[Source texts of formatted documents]
────

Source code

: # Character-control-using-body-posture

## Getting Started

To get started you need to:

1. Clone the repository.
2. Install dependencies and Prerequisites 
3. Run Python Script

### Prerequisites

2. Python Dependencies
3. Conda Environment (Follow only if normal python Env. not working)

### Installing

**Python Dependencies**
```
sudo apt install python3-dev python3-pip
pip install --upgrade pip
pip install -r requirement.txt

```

────

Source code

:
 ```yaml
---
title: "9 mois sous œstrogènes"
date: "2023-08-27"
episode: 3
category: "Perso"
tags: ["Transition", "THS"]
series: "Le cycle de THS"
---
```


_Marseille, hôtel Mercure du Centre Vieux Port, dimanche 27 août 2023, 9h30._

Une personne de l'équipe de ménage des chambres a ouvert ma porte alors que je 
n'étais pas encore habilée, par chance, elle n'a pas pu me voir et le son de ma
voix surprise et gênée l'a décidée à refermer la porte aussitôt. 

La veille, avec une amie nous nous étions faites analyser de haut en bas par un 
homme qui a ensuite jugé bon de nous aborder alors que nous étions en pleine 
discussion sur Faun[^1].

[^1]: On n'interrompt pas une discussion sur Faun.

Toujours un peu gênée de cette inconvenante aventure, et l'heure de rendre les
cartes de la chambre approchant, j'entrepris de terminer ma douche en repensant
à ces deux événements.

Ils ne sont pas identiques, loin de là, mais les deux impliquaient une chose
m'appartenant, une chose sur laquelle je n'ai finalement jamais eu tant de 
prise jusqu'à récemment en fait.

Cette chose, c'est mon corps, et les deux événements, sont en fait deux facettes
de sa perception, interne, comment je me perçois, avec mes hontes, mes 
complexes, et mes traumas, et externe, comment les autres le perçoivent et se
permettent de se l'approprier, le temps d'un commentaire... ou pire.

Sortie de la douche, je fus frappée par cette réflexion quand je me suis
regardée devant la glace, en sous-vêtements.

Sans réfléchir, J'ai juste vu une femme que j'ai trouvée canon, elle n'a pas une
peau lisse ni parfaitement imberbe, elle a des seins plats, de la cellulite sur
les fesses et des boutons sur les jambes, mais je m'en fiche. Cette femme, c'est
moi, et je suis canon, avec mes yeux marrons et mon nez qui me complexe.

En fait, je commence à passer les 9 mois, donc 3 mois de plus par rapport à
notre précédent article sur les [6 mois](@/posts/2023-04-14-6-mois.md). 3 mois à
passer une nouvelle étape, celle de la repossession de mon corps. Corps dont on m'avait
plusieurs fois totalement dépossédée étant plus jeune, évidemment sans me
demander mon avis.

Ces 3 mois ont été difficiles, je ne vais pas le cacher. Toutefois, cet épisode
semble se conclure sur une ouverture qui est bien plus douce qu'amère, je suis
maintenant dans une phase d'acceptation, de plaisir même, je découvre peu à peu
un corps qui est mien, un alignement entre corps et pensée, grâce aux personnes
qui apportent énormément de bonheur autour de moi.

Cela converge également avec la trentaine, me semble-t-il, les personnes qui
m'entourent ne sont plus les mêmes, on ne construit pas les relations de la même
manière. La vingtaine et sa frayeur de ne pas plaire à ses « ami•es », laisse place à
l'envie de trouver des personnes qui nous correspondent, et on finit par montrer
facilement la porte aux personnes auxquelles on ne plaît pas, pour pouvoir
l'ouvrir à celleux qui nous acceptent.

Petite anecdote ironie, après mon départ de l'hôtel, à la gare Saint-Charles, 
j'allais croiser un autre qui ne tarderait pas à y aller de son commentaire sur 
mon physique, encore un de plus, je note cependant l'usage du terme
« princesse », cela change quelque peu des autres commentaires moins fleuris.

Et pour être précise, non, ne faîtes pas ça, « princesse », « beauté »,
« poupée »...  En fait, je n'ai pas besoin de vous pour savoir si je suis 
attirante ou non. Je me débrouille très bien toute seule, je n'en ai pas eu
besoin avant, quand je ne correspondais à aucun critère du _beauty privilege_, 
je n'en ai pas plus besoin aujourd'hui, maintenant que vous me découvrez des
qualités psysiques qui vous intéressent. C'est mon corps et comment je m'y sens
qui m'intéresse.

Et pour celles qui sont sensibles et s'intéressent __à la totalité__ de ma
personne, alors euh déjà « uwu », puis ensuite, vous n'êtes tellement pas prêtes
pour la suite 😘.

────

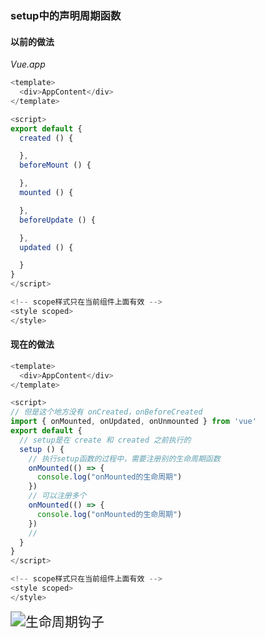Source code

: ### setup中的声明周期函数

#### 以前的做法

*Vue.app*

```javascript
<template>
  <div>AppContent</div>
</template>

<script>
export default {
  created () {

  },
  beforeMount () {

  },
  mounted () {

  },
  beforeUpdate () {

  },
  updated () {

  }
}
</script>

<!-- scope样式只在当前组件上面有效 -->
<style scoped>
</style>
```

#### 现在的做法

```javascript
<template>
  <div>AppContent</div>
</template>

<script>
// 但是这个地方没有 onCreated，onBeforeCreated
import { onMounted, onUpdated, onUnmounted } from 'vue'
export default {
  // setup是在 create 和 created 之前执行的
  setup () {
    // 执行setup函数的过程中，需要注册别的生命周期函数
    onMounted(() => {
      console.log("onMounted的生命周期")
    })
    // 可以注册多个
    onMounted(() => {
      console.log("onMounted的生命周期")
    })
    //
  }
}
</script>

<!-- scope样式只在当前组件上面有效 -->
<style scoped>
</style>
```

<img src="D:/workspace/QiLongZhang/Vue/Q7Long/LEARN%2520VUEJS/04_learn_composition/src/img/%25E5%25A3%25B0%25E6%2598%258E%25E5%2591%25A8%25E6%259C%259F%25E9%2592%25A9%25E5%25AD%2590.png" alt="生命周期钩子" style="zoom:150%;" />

────

— TASK GOAL —
Using the entries shown above, reproduce verbatim the lines from the line bearing "[^1]: On n'interrompt" to the line bearing "Sans réfléchir, J'ai", inclusive.

— ANSWER SPACE —
[^1]: On n'interrompt pas une discussion sur Faun.

Toujours un peu gênée de cette inconvenante aventure, et l'heure de rendre les
cartes de la chambre approchant, j'entrepris de terminer ma douche en repensant
à ces deux événements.

Ils ne sont pas identiques, loin de là, mais les deux impliquaient une chose
m'appartenant, une chose sur laquelle je n'ai finalement jamais eu tant de 
prise jusqu'à récemment en fait.

Cette chose, c'est mon corps, et les deux événements, sont en fait deux facettes
de sa perception, interne, comment je me perçois, avec mes hontes, mes 
complexes, et mes traumas, et externe, comment les autres le perçoivent et se
permettent de se l'approprier, le temps d'un commentaire... ou pire.

Sortie de la douche, je fus frappée par cette réflexion quand je me suis
regardée devant la glace, en sous-vêtements.

Sans réfléchir, J'ai juste vu une femme que j'ai trouvée canon, elle n'a pas une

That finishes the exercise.